Learning basic natural language processing and topic modelling techniques with NLTK and Gensim.
- Document tokenising and normalising
- Stemming
- Removing stopwords and words that are very rare and very common in a corpus
- Bag-of-words vectors
- TF-IDF
- Latent Semantic Indexing
- Similar document retrieval
$ pip install nltk
$ pip install gensim
$ python preprocess.py
$ python build_corpus.py
$ python train.py
$ python query.py
Enter a query document:
> africa coffee
The closes matching document:
training/3034 - 0.804
UGANDA DISAPPOINTED BY COFFEE TALKS FAILURE
Uganda, Africa's second largest coffee producer [...]

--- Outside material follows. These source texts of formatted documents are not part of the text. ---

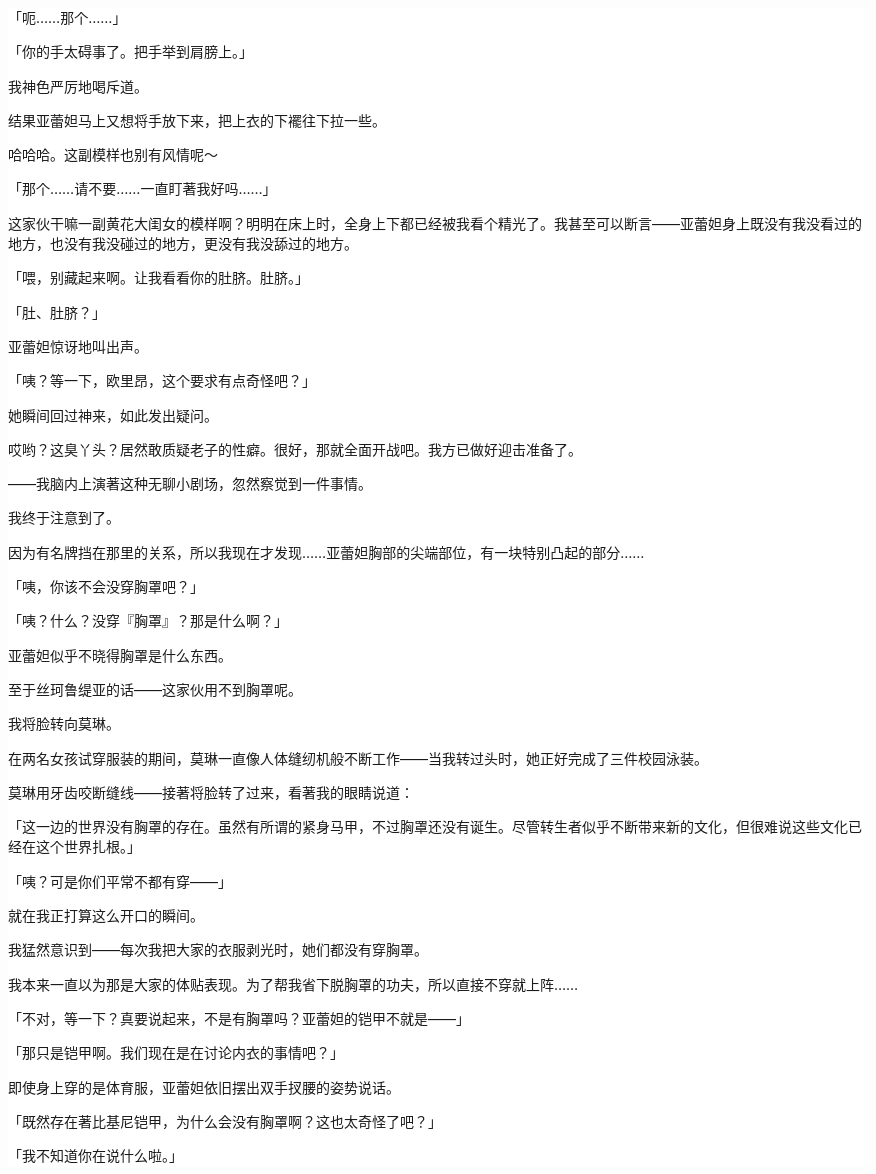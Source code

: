 「呃……那个……」

「你的手太碍事了。把手举到肩膀上。」

我神色严厉地喝斥道。

结果亚蕾妲马上又想将手放下来，把上衣的下襬往下拉一些。

哈哈哈。这副模样也别有风情呢～

「那个……请不要……一直盯著我好吗……」

这家伙干嘛一副黄花大闺女的模样啊？明明在床上时，全身上下都已经被我看个精光了。我甚至可以断言——亚蕾妲身上既没有我没看过的地方，也没有我没碰过的地方，更没有我没舔过的地方。

「喂，别藏起来啊。让我看看你的肚脐。肚脐。」

「肚、肚脐？」

亚蕾妲惊讶地叫出声。

「咦？等一下，欧里昂，这个要求有点奇怪吧？」

她瞬间回过神来，如此发出疑问。

哎哟？这臭丫头？居然敢质疑老子的性癖。很好，那就全面开战吧。我方已做好迎击准备了。

——我脑内上演著这种无聊小剧场，忽然察觉到一件事情。

我终于注意到了。

因为有名牌挡在那里的关系，所以我现在才发现……亚蕾妲胸部的尖端部位，有一块特别凸起的部分……

「咦，你该不会没穿胸罩吧？」

「咦？什么？没穿『胸罩』？那是什么啊？」

亚蕾妲似乎不晓得胸罩是什么东西。

至于丝珂鲁缇亚的话——这家伙用不到胸罩呢。

我将脸转向莫琳。

在两名女孩试穿服装的期间，莫琳一直像人体缝纫机般不断工作——当我转过头时，她正好完成了三件校园泳装。

莫琳用牙齿咬断缝线——接著将脸转了过来，看著我的眼睛说道：

「这一边的世界没有胸罩的存在。虽然有所谓的紧身马甲，不过胸罩还没有诞生。尽管转生者似乎不断带来新的文化，但很难说这些文化已经在这个世界扎根。」

「咦？可是你们平常不都有穿——」

就在我正打算这么开口的瞬间。

我猛然意识到——每次我把大家的衣服剥光时，她们都没有穿胸罩。

我本来一直以为那是大家的体贴表现。为了帮我省下脱胸罩的功夫，所以直接不穿就上阵……

「不对，等一下？真要说起来，不是有胸罩吗？亚蕾妲的铠甲不就是——」

「那只是铠甲啊。我们现在是在讨论内衣的事情吧？」

即使身上穿的是体育服，亚蕾妲依旧摆出双手扠腰的姿势说话。

「既然存在著比基尼铠甲，为什么会没有胸罩啊？这也太奇怪了吧？」

「我不知道你在说什么啦。」
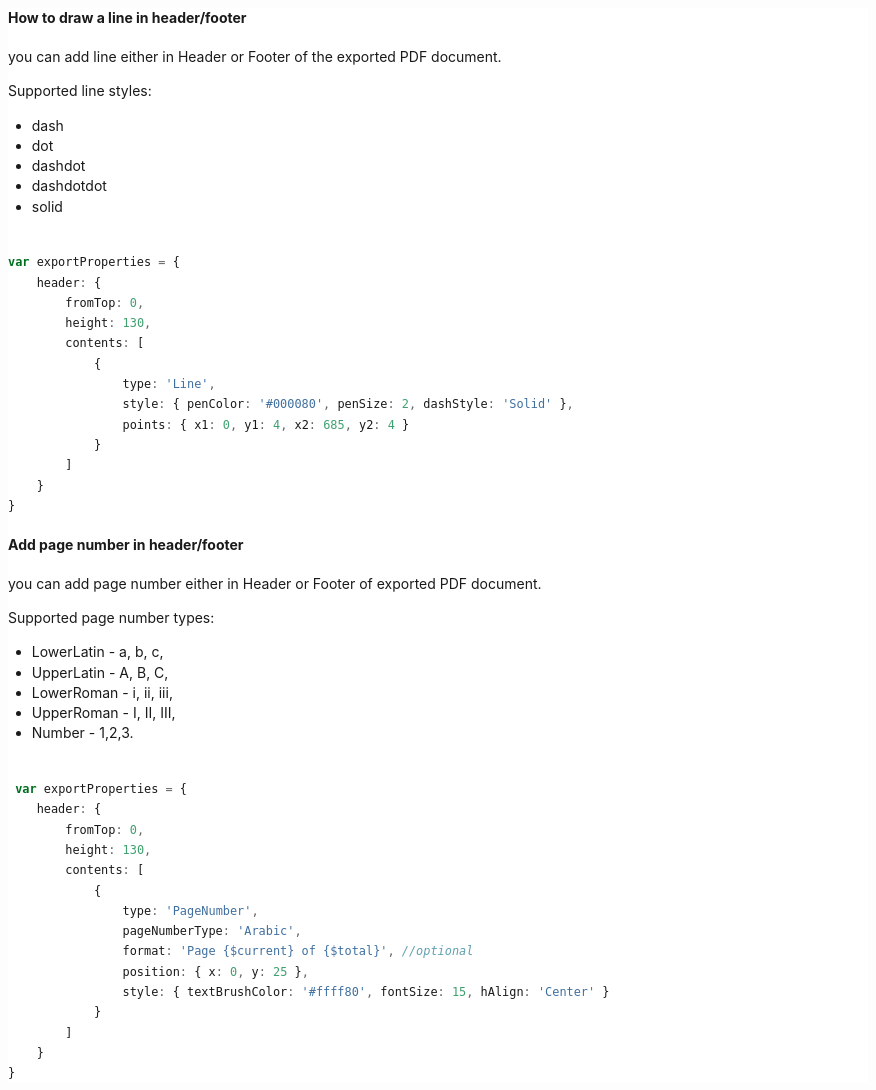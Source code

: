 #### How to draw a line in header/footer

you can add line either in Header or Footer of the exported PDF document.

Supported line styles:
* dash
* dot
* dashdot
* dashdotdot
* solid

```typescript

var exportProperties = {
    header: {
        fromTop: 0,
        height: 130,
        contents: [
            {
                type: 'Line',
                style: { penColor: '#000080', penSize: 2, dashStyle: 'Solid' },
                points: { x1: 0, y1: 4, x2: 685, y2: 4 }
            }
        ]
    }
}

```

#### Add page number in header/footer

you can add page number either in Header or Footer of exported PDF document.

Supported page number types:
* LowerLatin - a, b, c,
* UpperLatin - A, B, C,
* LowerRoman - i, ii, iii,
* UpperRoman - I, II, III,
* Number - 1,2,3.

```typescript

 var exportProperties = {
    header: {
        fromTop: 0,
        height: 130,
        contents: [
            {
                type: 'PageNumber',
                pageNumberType: 'Arabic',
                format: 'Page {$current} of {$total}', //optional
                position: { x: 0, y: 25 },
                style: { textBrushColor: '#ffff80', fontSize: 15, hAlign: 'Center' }
            }
        ]
    }
}

```
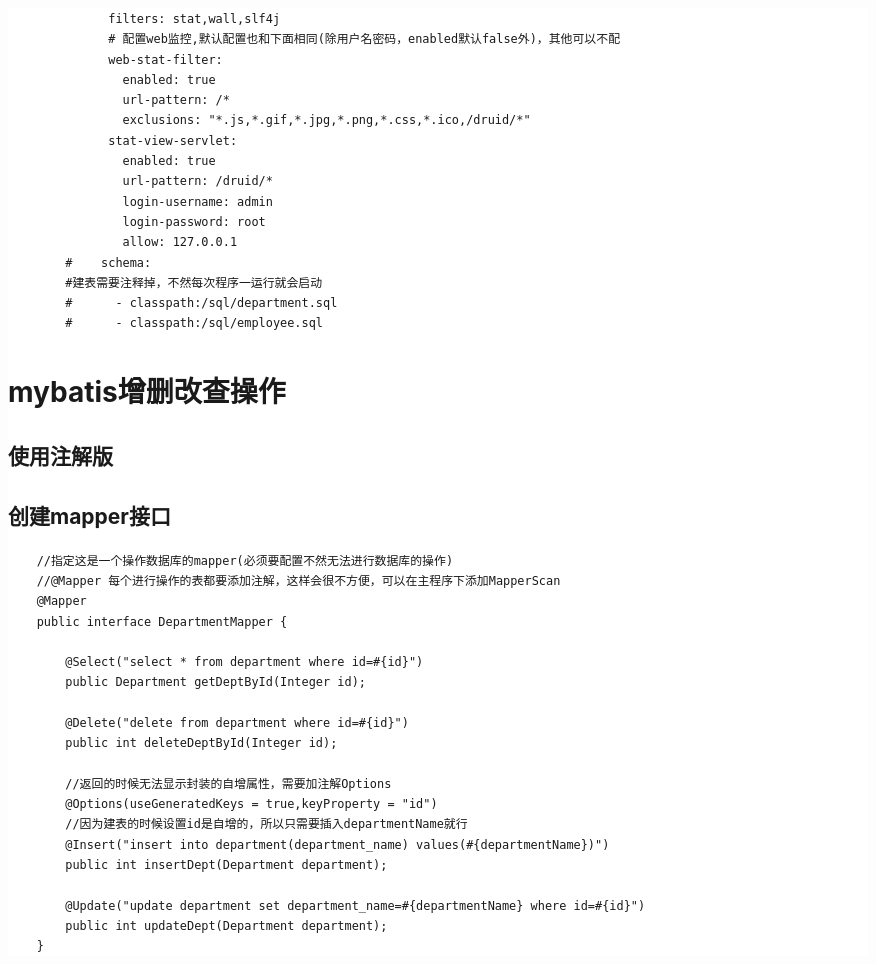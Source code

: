                   filters: stat,wall,slf4j
                  # 配置web监控,默认配置也和下面相同(除用户名密码，enabled默认false外)，其他可以不配
                  web-stat-filter:
                    enabled: true
                    url-pattern: /*
                    exclusions: "*.js,*.gif,*.jpg,*.png,*.css,*.ico,/druid/*"
                  stat-view-servlet:
                    enabled: true
                    url-pattern: /druid/*
                    login-username: admin
                    login-password: root
                    allow: 127.0.0.1
            #    schema:
            #建表需要注释掉，不然每次程序一运行就会启动
            #      - classpath:/sql/department.sql
            #      - classpath:/sql/employee.sql

    
# mybatis增删改查操作

## 使用注解版

## 创建mapper接口

        //指定这是一个操作数据库的mapper(必须要配置不然无法进行数据库的操作)
        //@Mapper 每个进行操作的表都要添加注解，这样会很不方便，可以在主程序下添加MapperScan
        @Mapper
        public interface DepartmentMapper {

            @Select("select * from department where id=#{id}")
            public Department getDeptById(Integer id);

            @Delete("delete from department where id=#{id}")
            public int deleteDeptById(Integer id);

            //返回的时候无法显示封装的自增属性，需要加注解Options
            @Options(useGeneratedKeys = true,keyProperty = "id")
            //因为建表的时候设置id是自增的，所以只需要插入departmentName就行
            @Insert("insert into department(department_name) values(#{departmentName})")
            public int insertDept(Department department);

            @Update("update department set department_name=#{departmentName} where id=#{id}")
            public int updateDept(Department department);
        }
        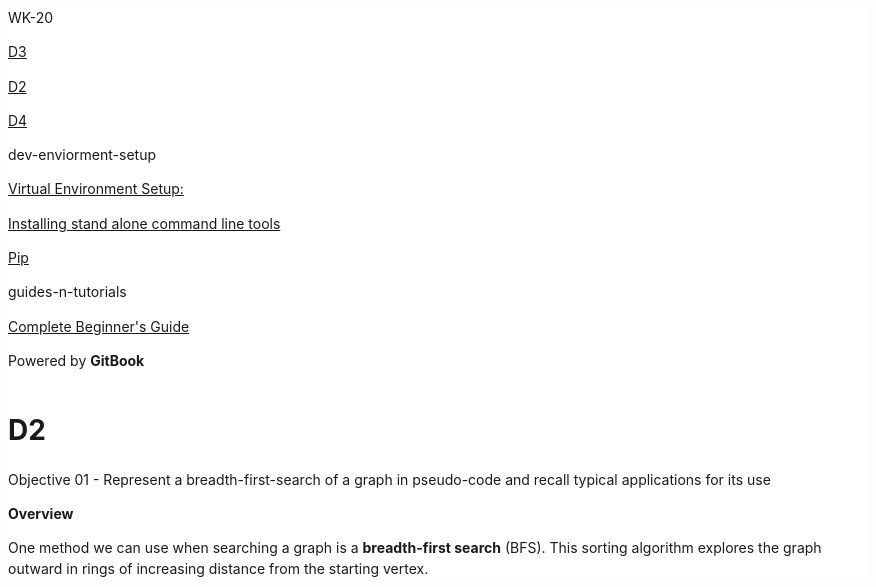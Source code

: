 <span class="text-4505230f--UIH300-2063425d--textContentFamily-49a318e1--navButtonLabel-14a4968f"><span class="text-4505230f--InfoH200-3a8a7a86--textContentFamily-49a318e1">WK-20</span></span>

<a href="d1.html" class="navButton-94f2579c--navButtonClickable-161b88ca"><span class="text-4505230f--UIH300-2063425d--textContentFamily-49a318e1--navButtonLabel-14a4968f">D3</span></a>

<a href="untitled.html" class="navButton-94f2579c--navButtonClickable-161b88ca--navButtonOpened-6a88552e"><span class="text-4505230f--UIH300-2063425d--textContentFamily-49a318e1--navButtonLabel-14a4968f">D2</span></a>

<a href="d4.html" class="navButton-94f2579c--navButtonClickable-161b88ca"><span class="text-4505230f--UIH300-2063425d--textContentFamily-49a318e1--navButtonLabel-14a4968f">D4</span></a>

<span class="text-4505230f--UIH300-2063425d--textContentFamily-49a318e1--navButtonLabel-14a4968f"><span class="text-4505230f--InfoH200-3a8a7a86--textContentFamily-49a318e1">dev-enviorment-setup</span></span>

<a href="../dev-enviorment-setup/virtual-environment-setup.html" class="navButton-94f2579c--navButtonClickable-161b88ca"><span class="text-4505230f--UIH300-2063425d--textContentFamily-49a318e1--navButtonLabel-14a4968f">Virtual Environment Setup:</span></a>

<a href="../dev-enviorment-setup/installing-stand-alone-command-line-tools.html" class="navButton-94f2579c--navButtonClickable-161b88ca"><span class="text-4505230f--UIH300-2063425d--textContentFamily-49a318e1--navButtonLabel-14a4968f">Installing stand alone command line tools</span></a>

<a href="../dev-enviorment-setup/pip.html" class="navButton-94f2579c--navButtonClickable-161b88ca"><span class="text-4505230f--UIH300-2063425d--textContentFamily-49a318e1--navButtonLabel-14a4968f">Pip</span></a>

<span class="text-4505230f--UIH300-2063425d--textContentFamily-49a318e1--navButtonLabel-14a4968f"><span class="text-4505230f--InfoH200-3a8a7a86--textContentFamily-49a318e1">guides-n-tutorials</span></span>

<a href="../guides-n-tutorials/untitled.html" class="navButton-94f2579c--navButtonClickable-161b88ca"><span class="text-4505230f--UIH300-2063425d--textContentFamily-49a318e1--navButtonLabel-14a4968f">Complete Beginner's Guide</span></a>

<a href="https://www.gitbook.com/?utm_source=content&amp;utm_medium=trademark&amp;utm_campaign=bgoonz42" class="reset-3c756112--trademark-a8da4b94"></a>

<span class="text-4505230f--TextH200-a3425406--textUIFamily-5ebd8e40">Powered by **GitBook**</span>

<span class="text-4505230f--DisplayH900-bfb998fa--textContentFamily-49a318e1">D2</span>
=======================================================================================

<span class="text-4505230f--UIH300-2063425d--textUIFamily-5ebd8e40--text-8ee2c8b2"></span>

<span class="text-4505230f--UIH300-2063425d--textUIFamily-5ebd8e40--text-8ee2c8b2"></span>

<span class="text-4505230f--HeadingH700-04e1a2a3--textContentFamily-49a318e1"><span data-key="dc122736cdd44d91bcf6b1ae5e771e5a"><span data-offset-key="dc122736cdd44d91bcf6b1ae5e771e5a:0">Objective 01 - Represent a breadth-first-search of a graph in pseudo-code and recall typical applications for its use</span></span></span>

<span class="text-4505230f--HeadingH600-23f228db--textContentFamily-49a318e1"><span data-key="ec04bc3d5f994892b17bc68cdb55ccda"><span data-offset-key="ec04bc3d5f994892b17bc68cdb55ccda:0">**Overview**</span></span></span>

<span class="text-4505230f--TextH400-3033861f--textContentFamily-49a318e1"><span data-key="5a610e1f2a9d4746bfec223443dd4d49"><span data-offset-key="5a610e1f2a9d4746bfec223443dd4d49:0">One method we can use when searching a graph is a </span><span data-offset-key="5a610e1f2a9d4746bfec223443dd4d49:1">**breadth-first search**</span><span data-offset-key="5a610e1f2a9d4746bfec223443dd4d49:2"> (BFS). This sorting algorithm explores the graph outward in rings of increasing distance from the starting vertex.</span></span></span>
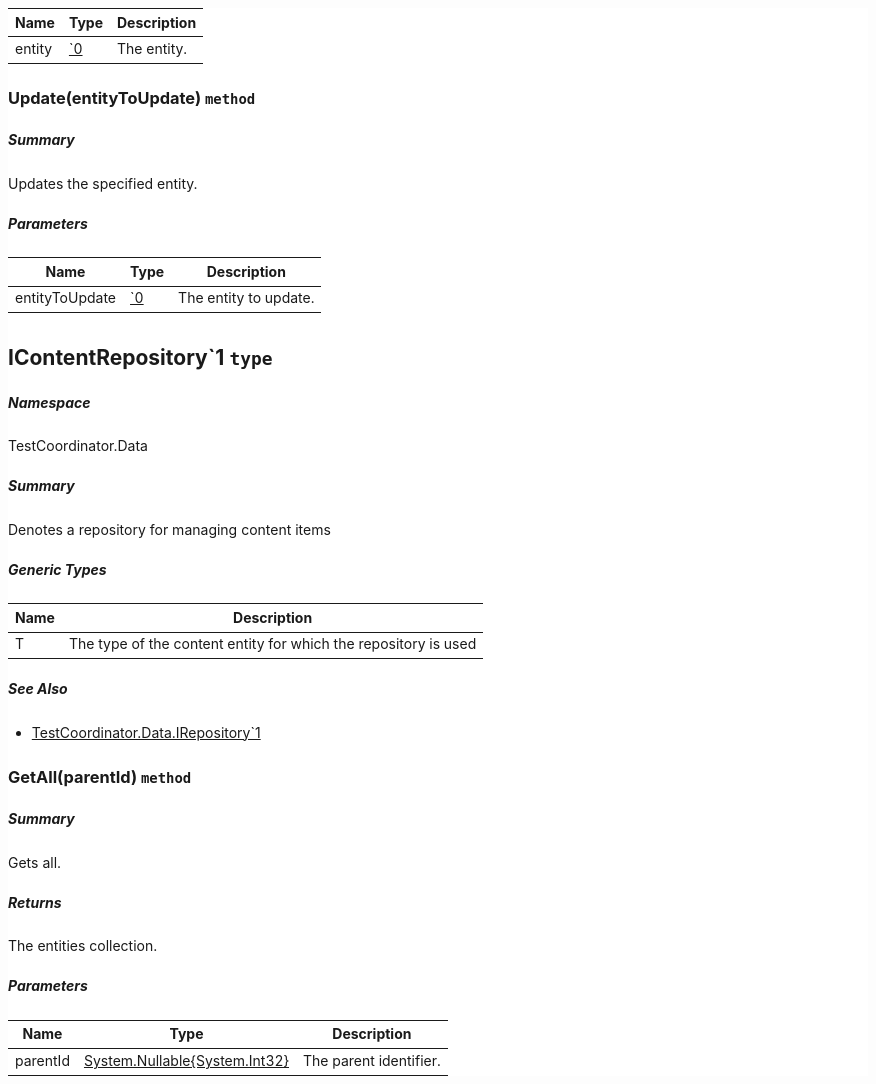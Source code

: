 | Name | Type | Description |
| ---- | ---- | ----------- |
| entity | [\`0](#T-`0 '`0') | The entity. |

<a name='M-TestCoordinator-Data-GenericRepository`1-Update-`0-'></a>
### Update(entityToUpdate) `method`

##### Summary

Updates the specified entity.

##### Parameters

| Name | Type | Description |
| ---- | ---- | ----------- |
| entityToUpdate | [\`0](#T-`0 '`0') | The entity to update. |

<a name='T-TestCoordinator-Data-IContentRepository`1'></a>
## IContentRepository\`1 `type`

##### Namespace

TestCoordinator.Data

##### Summary

Denotes a repository for managing content items

##### Generic Types

| Name | Description |
| ---- | ----------- |
| T | The type of the content entity for which the repository is used |

##### See Also

- [TestCoordinator.Data.IRepository\`1](#T-TestCoordinator-Data-IRepository`1 'TestCoordinator.Data.IRepository`1')

<a name='M-TestCoordinator-Data-IContentRepository`1-GetAll-System-Nullable{System-Int32}-'></a>
### GetAll(parentId) `method`

##### Summary

Gets all.

##### Returns

The entities collection.

##### Parameters

| Name | Type | Description |
| ---- | ---- | ----------- |
| parentId | [System.Nullable{System.Int32}](http://msdn.microsoft.com/query/dev14.query?appId=Dev14IDEF1&l=EN-US&k=k:System.Nullable 'System.Nullable{System.Int32}') | The parent identifier. |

The most significant topic included these stems:
gencorp, april, group, cent, price, offer, china, crown, american, industri,
week, six, gener, save, januari, taiwan, day, baker, deficit, copper
-------------------------------------------------------------------------------
> american coffee
The closes matching document:
training/6595 - 0.675
N.Y. TRADERS SAY LATIN COFFEE PRODUCERS TO MEET
Several traders and analysts here told Reuters Latin American coffee
producers will meet [...]
The most significant topic included these stems:
co, quarterli, corp, sugar, april, set, corn, gencorp, japan, bill, cyclop,
qtli, march, system, merger, februari, reserv, o, taiwan, offer
-------------------------------------------------------------------------------
- HTTP API for results visualisation and analysis
- Improved tokenisation of in-word punctuation
- More similarity metrics